A man is standing on a hill 100 meters high. If he looks down at an angle of 45

A man is standing on a hill 100 meters high. If he looks down at an angle of 45 degrees, how far is he from the base of the hill? (2020)

A man is standing on a hill 100 meters high. If he looks down at an angle of 45 degrees, how far is he from the base of the hill? (2020)

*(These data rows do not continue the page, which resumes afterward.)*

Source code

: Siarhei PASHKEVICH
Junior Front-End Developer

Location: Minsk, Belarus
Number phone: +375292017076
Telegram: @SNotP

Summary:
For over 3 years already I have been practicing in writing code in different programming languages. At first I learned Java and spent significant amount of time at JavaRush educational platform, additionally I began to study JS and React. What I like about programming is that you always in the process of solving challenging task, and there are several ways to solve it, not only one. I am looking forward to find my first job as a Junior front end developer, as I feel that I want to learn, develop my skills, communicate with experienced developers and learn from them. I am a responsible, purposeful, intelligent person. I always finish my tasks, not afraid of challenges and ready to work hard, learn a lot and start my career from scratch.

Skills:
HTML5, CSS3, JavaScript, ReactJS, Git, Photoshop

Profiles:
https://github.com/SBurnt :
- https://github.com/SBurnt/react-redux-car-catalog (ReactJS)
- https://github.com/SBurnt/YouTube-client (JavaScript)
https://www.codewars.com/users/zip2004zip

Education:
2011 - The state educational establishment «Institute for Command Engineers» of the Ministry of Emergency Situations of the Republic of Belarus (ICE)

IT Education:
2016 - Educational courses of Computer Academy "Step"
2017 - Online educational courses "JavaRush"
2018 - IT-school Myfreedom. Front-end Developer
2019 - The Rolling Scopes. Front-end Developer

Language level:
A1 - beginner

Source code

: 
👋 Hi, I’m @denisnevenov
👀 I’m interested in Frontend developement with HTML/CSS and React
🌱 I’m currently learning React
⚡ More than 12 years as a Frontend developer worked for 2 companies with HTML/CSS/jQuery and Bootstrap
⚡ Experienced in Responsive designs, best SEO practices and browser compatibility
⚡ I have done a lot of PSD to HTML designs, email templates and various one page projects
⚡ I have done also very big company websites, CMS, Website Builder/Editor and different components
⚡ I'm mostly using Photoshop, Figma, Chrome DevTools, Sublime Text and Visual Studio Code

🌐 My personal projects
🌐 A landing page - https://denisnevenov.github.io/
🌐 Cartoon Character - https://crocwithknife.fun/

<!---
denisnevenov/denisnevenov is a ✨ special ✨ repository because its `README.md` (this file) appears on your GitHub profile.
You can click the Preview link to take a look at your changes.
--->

Step 1: Understand that the man is looking down from a height of 100 meters.
Step 2: Recognize that he is looking down at an angle of 45 degrees.
Step 3: Recall that the tangent of an angle in a right triangle is the opposite side (height) divided by the adjacent side (distance from the base).
Step 4: For a 45-degree angle, the tangent value is 1 (tan(45 degrees) = 1).
Step 5: Use the formula: Distance = height / tan(angle).
Step 6: Plug in the values: Distance = 100 meters / 1.
Step 7: Calculate the distance: Distance = 100 meters.

Trigonometry – The question tests the understanding of basic trigonometric functions, specifically the tangent function, which relates the angle of elevation or depression to the opposite and adjacent sides of a right triangle.
Right Triangle Properties – The problem involves a right triangle formed by the height of the hill, the distance from the man to the base of the hill, and the line of sight.